Read the records and gather each line that includes "sigma".

(Plain-text document sources)
-- Opening Marker --
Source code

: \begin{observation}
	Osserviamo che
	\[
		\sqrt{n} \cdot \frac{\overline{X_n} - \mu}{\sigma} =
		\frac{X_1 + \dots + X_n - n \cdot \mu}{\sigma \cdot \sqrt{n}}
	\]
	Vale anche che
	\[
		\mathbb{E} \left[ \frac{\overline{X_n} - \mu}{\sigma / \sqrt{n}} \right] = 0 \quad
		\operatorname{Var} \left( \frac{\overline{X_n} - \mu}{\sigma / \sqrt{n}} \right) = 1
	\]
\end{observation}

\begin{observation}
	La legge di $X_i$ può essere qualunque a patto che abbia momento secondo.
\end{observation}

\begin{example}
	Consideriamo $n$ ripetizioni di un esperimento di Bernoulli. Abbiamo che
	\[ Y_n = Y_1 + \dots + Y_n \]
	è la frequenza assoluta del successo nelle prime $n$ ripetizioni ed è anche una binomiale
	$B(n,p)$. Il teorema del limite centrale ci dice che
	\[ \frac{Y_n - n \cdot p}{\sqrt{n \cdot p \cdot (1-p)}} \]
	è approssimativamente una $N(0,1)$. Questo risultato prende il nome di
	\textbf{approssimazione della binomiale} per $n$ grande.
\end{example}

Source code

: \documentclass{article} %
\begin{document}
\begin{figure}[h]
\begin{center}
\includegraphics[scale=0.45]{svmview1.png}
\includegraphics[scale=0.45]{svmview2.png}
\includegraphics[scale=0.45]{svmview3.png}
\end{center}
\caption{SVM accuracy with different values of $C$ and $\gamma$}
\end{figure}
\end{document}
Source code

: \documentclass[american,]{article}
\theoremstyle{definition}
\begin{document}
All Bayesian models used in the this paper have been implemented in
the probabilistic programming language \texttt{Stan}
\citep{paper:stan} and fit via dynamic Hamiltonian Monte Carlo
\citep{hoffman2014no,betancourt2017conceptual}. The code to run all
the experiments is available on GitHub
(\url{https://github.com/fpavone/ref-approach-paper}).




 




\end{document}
-- Closing Marker --
Task response:
		\sqrt{n} \cdot \frac{\overline{X_n} - \mu}{\sigma} =
		\frac{X_1 + \dots + X_n - n \cdot \mu}{\sigma \cdot \sqrt{n}}
		\mathbb{E} \left[ \frac{\overline{X_n} - \mu}{\sigma / \sqrt{n}} \right] = 0 \quad
		\operatorname{Var} \left( \frac{\overline{X_n} - \mu}{\sigma / \sqrt{n}} \right) = 1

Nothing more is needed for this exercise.